Records supplied:
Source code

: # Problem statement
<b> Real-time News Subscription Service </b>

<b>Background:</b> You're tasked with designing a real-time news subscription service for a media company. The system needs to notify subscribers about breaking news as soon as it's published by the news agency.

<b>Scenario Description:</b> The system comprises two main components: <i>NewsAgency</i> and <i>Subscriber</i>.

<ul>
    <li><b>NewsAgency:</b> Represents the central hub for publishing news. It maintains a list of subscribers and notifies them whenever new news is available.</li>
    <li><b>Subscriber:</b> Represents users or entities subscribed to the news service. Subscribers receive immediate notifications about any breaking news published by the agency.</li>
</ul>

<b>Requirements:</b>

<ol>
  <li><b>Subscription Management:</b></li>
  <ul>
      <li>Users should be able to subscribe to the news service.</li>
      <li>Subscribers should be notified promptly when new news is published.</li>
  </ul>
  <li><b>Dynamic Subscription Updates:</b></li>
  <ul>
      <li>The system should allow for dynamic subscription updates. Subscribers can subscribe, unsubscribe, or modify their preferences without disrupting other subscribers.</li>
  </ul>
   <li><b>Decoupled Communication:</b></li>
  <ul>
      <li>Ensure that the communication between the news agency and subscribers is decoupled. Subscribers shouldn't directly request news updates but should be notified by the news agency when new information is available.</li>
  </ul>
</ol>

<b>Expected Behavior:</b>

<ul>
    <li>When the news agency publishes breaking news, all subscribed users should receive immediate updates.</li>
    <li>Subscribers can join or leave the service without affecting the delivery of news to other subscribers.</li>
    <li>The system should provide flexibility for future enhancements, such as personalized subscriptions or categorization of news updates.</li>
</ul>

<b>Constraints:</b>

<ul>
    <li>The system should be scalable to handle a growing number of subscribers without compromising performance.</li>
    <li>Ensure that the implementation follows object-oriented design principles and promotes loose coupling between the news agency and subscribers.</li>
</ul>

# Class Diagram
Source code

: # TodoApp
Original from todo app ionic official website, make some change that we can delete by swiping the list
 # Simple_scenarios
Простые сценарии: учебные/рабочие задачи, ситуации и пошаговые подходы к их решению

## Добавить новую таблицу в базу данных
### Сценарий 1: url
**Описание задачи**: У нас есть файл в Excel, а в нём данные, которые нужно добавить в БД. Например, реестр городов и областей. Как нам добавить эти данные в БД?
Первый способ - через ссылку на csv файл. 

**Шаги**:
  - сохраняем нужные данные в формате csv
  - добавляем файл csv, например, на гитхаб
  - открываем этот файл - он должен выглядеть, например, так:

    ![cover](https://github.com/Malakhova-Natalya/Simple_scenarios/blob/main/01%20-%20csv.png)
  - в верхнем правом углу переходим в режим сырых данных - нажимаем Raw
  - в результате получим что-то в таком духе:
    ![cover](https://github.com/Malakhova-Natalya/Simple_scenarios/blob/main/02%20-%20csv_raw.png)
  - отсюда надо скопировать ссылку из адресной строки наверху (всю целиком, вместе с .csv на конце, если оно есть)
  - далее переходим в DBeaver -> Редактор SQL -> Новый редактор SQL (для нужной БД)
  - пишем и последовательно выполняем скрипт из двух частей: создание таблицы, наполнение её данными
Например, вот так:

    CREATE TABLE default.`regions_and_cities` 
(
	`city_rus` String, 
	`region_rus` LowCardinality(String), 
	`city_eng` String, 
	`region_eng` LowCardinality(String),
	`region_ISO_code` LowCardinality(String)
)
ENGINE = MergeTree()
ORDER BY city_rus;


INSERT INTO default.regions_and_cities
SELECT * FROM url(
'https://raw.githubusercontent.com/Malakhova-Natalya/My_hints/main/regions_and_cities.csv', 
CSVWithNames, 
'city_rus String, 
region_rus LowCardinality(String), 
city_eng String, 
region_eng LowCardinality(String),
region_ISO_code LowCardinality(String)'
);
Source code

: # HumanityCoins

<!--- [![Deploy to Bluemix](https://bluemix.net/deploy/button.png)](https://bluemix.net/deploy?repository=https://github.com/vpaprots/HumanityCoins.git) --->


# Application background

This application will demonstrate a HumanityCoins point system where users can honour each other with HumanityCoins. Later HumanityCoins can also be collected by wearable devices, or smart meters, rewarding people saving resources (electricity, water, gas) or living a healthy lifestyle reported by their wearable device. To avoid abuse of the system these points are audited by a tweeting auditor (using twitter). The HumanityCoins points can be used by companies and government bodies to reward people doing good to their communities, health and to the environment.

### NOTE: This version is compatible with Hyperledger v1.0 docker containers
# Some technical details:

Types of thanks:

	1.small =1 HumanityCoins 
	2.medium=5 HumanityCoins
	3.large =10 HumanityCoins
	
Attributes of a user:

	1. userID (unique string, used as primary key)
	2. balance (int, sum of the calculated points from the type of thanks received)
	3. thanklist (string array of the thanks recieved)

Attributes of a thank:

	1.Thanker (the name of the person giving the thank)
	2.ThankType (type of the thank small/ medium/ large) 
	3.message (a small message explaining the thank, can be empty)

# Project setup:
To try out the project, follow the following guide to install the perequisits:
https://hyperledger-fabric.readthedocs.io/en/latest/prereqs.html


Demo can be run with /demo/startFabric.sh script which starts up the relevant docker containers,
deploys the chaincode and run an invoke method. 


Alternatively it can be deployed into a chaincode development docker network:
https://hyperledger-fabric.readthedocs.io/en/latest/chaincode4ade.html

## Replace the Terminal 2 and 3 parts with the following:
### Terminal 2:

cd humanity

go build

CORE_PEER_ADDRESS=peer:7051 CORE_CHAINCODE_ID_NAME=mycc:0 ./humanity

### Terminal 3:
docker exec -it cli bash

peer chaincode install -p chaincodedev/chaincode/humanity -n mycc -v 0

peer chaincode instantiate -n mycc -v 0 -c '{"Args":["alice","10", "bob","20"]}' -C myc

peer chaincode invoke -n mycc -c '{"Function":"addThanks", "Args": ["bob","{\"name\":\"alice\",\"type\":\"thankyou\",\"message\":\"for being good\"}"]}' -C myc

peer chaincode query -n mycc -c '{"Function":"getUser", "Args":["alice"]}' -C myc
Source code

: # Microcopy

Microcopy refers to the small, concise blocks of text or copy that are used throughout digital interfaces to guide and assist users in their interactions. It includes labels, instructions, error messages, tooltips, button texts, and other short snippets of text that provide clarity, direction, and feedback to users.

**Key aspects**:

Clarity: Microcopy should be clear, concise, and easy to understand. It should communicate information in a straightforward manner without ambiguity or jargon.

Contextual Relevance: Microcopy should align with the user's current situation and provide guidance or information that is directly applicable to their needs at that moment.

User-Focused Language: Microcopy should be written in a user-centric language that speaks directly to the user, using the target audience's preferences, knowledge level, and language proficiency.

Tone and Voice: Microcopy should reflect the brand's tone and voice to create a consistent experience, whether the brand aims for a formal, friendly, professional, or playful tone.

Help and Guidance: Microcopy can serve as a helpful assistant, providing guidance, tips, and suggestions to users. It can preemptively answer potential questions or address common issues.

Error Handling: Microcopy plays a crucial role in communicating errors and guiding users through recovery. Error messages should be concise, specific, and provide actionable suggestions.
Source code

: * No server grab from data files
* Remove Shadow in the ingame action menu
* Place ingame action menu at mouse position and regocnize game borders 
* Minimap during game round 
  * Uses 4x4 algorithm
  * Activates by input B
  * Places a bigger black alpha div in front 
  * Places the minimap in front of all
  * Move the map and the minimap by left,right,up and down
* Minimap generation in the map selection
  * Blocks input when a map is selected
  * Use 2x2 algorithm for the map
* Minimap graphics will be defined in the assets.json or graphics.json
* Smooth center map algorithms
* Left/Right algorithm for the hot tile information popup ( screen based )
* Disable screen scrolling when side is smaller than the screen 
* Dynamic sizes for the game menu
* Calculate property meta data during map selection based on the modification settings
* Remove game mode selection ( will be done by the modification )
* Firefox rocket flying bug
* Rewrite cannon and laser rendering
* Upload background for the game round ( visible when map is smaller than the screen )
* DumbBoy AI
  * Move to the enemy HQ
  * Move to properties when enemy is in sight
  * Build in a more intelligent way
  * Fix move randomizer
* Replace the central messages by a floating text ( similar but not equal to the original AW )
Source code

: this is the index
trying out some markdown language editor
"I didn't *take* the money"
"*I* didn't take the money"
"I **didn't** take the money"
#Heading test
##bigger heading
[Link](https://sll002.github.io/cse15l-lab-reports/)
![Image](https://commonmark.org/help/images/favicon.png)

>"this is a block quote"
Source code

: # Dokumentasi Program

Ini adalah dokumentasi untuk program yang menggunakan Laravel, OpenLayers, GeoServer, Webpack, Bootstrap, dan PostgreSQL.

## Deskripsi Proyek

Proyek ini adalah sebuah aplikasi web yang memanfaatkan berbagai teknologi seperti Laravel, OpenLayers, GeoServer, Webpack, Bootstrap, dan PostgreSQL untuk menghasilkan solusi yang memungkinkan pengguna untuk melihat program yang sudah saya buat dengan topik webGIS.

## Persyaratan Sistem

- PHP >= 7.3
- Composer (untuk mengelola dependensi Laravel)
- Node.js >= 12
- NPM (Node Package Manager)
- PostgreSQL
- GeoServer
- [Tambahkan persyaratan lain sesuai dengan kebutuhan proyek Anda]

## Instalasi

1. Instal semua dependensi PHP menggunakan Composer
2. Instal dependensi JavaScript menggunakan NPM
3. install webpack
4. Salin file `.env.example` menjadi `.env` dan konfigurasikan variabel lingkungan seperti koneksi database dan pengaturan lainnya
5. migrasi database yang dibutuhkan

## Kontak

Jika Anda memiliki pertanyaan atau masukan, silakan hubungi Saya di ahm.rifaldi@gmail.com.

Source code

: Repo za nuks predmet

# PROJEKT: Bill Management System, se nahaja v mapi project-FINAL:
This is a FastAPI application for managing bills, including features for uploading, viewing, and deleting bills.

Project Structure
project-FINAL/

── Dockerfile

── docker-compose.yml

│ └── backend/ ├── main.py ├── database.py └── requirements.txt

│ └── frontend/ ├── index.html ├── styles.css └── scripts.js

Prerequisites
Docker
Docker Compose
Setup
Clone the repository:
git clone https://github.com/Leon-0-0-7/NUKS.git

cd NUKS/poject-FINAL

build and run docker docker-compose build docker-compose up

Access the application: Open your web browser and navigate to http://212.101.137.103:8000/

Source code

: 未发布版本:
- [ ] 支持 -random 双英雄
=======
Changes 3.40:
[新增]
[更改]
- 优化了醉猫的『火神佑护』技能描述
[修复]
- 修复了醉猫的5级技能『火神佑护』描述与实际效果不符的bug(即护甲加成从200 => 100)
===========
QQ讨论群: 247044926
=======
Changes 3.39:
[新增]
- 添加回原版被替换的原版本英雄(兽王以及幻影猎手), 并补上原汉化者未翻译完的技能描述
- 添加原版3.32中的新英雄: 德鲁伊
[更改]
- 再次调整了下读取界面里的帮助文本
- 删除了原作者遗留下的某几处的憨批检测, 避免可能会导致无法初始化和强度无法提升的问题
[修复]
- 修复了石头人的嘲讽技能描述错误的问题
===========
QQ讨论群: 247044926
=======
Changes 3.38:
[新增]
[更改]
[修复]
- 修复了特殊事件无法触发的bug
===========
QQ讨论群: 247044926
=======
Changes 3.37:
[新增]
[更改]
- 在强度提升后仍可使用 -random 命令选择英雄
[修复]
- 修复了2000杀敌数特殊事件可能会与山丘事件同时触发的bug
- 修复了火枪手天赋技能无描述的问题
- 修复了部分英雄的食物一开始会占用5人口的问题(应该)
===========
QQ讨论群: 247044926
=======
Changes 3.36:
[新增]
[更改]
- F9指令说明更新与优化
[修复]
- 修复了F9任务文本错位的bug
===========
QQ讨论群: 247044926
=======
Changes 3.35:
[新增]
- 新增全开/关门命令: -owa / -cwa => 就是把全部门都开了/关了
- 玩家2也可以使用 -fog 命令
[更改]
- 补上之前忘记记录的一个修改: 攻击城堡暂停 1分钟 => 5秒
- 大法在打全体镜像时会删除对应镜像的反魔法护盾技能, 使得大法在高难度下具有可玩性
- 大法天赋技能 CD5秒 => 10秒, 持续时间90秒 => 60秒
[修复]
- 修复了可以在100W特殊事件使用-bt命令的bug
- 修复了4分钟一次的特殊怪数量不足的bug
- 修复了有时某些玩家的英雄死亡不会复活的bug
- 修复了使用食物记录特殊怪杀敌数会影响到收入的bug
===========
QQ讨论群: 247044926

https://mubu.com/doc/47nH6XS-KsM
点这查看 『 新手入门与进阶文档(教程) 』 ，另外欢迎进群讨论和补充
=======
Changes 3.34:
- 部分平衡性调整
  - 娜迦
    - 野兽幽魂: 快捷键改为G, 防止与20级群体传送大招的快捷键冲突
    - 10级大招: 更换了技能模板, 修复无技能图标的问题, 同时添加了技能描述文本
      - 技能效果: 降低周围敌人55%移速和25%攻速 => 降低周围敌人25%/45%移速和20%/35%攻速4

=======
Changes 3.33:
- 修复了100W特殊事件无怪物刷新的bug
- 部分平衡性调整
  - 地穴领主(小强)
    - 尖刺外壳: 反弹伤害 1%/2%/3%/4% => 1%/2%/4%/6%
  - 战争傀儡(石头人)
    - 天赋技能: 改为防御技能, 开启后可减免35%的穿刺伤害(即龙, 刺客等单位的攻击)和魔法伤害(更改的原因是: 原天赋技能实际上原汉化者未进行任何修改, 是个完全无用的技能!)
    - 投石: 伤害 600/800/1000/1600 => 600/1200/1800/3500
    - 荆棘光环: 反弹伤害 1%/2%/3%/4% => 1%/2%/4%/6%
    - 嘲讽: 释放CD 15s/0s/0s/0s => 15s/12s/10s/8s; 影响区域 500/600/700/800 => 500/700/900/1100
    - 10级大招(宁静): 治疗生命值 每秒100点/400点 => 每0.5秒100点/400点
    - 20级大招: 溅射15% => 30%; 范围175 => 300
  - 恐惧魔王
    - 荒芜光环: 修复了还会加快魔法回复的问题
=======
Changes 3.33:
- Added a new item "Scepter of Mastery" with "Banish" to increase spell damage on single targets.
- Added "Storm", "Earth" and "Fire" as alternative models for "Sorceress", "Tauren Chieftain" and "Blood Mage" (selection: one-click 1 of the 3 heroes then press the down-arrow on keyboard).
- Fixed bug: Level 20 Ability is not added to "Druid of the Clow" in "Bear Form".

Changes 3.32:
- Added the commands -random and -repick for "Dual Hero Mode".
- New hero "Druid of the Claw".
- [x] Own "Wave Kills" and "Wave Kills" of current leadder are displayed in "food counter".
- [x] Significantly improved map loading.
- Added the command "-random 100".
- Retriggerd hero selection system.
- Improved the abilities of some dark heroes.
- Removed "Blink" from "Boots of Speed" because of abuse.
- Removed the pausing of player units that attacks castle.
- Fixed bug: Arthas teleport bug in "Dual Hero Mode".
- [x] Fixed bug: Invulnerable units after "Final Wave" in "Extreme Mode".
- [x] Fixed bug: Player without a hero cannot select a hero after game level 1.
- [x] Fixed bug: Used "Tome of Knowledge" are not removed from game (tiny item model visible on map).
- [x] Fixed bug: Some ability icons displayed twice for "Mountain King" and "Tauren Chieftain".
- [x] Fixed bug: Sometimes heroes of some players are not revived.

What you need to do:
Extract every line from the records above that contains the word "Places".

Solution to this task:
  * Places a bigger black alpha div in front 
  * Places the minimap in front of all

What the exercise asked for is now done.